What Is the Difference Between a 30- & 50-Year Roof Shingle?


Roofing is among the most important decisions when designing a home and, when properly maintained, will serve both aesthetic and functional purposes. There are nearly a dozen types of roofing, each with its own benefits and life expectancy, usually somewhere between 25 and 50 years. There are a number of factors that go into determining how long a roofing tile will last, the biggest differences being weather conditions, care and appropriate product selection.

Key Factors

  • There are a variety of reasons the life expectancy of a roofing tile will be shortened. Chief among them is the weather conditions to which tiles are exposed. Any region with extreme heat or cold, lots of snow or other extreme conditions will likely have more frequent roof replacements than areas with more moderate conditions. Weather is a key factor in prematurely aging roof tiles, regardless of its material or life expectancy. Prior to selecting a roofing product, consult local hardware or home improvement stores, or a professional roofer. These sources should be able to discuss appropriate options for a specific area. Proper maintenance is also an essential part of the lifespan of a roof, particularly in areas where freeze/ thaw cycles are common. An annual check of the roof to monitor minor problems, including missing tiles, cracks or warped areas, will keep minor troubles from becoming serious and costly. Following proper maintenance, sealing and repair guidelines will usually aid in keeping the roof viable for longer.

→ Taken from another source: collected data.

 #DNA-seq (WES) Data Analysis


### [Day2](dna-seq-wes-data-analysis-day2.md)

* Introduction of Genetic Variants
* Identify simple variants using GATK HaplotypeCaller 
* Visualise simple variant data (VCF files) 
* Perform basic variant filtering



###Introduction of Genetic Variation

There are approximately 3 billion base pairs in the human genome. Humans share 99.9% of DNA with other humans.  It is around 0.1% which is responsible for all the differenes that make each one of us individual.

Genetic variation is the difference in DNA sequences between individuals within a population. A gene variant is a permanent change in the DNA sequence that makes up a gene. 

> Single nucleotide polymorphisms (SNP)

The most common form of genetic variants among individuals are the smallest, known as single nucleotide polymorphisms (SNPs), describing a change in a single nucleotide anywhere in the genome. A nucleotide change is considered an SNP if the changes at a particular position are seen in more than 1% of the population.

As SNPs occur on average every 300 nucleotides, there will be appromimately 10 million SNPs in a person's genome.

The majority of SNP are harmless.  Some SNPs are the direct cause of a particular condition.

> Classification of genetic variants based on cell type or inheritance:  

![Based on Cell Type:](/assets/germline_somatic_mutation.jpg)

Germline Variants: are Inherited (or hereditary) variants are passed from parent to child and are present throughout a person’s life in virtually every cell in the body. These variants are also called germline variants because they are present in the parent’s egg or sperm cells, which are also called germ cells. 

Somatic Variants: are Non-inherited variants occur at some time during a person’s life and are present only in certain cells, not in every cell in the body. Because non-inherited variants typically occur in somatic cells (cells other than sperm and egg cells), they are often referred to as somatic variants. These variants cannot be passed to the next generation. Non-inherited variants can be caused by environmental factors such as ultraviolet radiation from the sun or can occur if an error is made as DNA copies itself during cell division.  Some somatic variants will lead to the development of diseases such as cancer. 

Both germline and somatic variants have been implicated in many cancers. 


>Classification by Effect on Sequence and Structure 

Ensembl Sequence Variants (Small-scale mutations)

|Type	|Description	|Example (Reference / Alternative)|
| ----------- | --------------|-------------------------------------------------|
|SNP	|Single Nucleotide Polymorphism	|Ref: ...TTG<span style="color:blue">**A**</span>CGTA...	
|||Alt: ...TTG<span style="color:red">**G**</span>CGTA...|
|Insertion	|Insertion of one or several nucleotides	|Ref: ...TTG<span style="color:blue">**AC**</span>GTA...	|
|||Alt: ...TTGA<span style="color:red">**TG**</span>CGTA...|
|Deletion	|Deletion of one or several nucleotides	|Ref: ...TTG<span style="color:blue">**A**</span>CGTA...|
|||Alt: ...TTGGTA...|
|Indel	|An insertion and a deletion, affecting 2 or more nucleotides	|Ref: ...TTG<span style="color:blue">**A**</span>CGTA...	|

  • Asphalt shingles are among the most widely used products on the market today. They are especially useful on homes with steeply sloping roofs and will do well against high temperatures and sun. They are fairly inexpensive, running between $50 and $150 per square foot at time of publication and, if cared for properly will last between 20 and 30 years. There are two primary types of asphalt shingle, one made with construction grade paper and asphalt, and the other made with fiberglass and asphalt. Fiberglass construction is generally more durable and long-lasting.

Natural Wood and Synthetics

  • Natural wood shingles are among the most costly roofing options and are significantly more high maintenance than synthetic materials. They are more likely to split, crack or warp when exposed to extreme weather conditions and carry a 20- to 30-year lifespan. Natural wood shingles are usually made from redwood, pine or cedar and require regular maintenance to reach this life expectancy. Synthetic materials are made by combining plastic, recycled wood and rubber, making them a greener, less expensive alternative to natural wood. Though annual maintenance is required, synthetics come with a 30- to 50-year lifespan, are designed to resist cracking and warping and come with a better resistance to fire and harsh weather than their wood counterparts.

Ceramic and Cement

  • Cement and ceramic (clay) products are ideal for areas that suffer from high temperatures and excessive sun exposure. They are both highly resistant to fire and heat, and their naturally light color aids in keeping homes cooler during the summer. Neither product requires a great deal of upkeep, except for the occasional check for broken, loose or cracked tiles. These are options that should be avoided in areas with extremely cold temperatures, high winds or snow, as cracking, breaking and other problems are likely. Ceramic and clay tiles are significantly heavier and more costly than other products but come with an approximate 50-year life expectancy.